The other signposts fall into an organic pattern. Feel free to use them all to map out your book, or wait until you need a suggestion.

Here is their natural progression:

Act I (no greater than 20% of your novel)

  1. Disturbance

  2. Care Package

  3. Argument against Transformation

  4. Trouble Brewing

  5. Doorway of No Return #1

Act II (that large middle portion where the main action takes place)

The first half of Act II

  1. Kick in the Shins

  2. The Mirror Moment

  3. Pet the Dog

The second half of Act II

9 Mounting Forces

  1. Doorway of No Return #2

Act III (the resolution)

  1. Lights Out

  2. Q Factor

  3. Final Battle

  4. Transformation

That’s not too much to think about, is it?

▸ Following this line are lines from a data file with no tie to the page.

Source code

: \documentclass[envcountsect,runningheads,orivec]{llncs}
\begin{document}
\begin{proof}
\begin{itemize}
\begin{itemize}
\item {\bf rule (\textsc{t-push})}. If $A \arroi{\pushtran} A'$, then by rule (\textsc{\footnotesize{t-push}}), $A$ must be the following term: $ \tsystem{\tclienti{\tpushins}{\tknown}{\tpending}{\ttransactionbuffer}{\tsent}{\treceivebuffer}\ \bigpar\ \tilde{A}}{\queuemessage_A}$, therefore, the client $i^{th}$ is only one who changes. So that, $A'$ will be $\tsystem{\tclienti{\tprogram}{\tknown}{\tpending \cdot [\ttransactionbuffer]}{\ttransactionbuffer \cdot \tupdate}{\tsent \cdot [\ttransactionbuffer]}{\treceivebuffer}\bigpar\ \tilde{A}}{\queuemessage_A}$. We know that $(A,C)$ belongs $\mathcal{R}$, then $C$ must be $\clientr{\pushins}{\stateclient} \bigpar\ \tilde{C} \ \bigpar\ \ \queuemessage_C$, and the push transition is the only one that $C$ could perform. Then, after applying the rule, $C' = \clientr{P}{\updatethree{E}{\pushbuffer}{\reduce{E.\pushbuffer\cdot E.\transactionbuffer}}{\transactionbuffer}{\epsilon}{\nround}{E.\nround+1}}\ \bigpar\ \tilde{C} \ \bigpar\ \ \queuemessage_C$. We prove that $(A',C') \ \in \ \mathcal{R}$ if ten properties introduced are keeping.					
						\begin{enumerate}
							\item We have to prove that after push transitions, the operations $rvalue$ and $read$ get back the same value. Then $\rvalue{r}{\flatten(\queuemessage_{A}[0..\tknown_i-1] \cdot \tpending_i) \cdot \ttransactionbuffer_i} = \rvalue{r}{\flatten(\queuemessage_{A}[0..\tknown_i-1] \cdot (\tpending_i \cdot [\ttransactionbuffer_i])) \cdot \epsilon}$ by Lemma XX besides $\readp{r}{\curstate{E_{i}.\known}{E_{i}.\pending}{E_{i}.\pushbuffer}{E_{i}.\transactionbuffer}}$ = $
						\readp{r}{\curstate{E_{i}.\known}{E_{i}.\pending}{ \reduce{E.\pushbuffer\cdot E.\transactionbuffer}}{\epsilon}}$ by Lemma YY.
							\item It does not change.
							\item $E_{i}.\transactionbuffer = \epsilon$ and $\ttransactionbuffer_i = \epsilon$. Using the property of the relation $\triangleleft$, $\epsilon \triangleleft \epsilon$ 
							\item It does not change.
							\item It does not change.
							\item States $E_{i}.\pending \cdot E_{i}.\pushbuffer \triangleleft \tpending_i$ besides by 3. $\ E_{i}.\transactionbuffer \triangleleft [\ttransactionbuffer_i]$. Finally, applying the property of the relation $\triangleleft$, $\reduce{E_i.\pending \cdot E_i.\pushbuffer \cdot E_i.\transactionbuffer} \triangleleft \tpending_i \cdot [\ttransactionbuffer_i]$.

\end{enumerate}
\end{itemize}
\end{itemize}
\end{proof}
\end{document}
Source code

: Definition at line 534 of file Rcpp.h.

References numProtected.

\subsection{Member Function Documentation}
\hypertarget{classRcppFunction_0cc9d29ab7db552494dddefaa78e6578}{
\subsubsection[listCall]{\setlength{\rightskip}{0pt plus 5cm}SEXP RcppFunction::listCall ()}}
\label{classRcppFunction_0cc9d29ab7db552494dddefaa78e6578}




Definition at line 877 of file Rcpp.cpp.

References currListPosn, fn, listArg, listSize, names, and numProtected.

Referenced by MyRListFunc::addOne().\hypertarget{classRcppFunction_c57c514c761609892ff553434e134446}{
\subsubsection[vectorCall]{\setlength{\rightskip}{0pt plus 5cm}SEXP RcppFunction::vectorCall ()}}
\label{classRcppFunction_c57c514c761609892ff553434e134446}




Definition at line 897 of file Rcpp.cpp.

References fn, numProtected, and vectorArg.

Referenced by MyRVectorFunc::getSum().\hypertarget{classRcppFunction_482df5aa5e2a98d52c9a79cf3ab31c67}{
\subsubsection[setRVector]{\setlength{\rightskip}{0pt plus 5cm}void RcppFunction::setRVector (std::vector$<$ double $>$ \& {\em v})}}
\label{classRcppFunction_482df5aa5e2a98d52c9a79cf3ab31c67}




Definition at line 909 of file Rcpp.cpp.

That’s not an iron fist beating the creativity out of you.

In fact it will gently guide your creativity in the right directions, giving you the best shot at connecting with readers.

Connection with readers = sales.

If you’re interested in selling your fiction, that’s the formula for success.

“But I don’t want to write to a formula!”

Please re-read Chapter 2.

Then start your engines on the road to Super Structure. You see that first signpost up ahead? That’s where your story begins.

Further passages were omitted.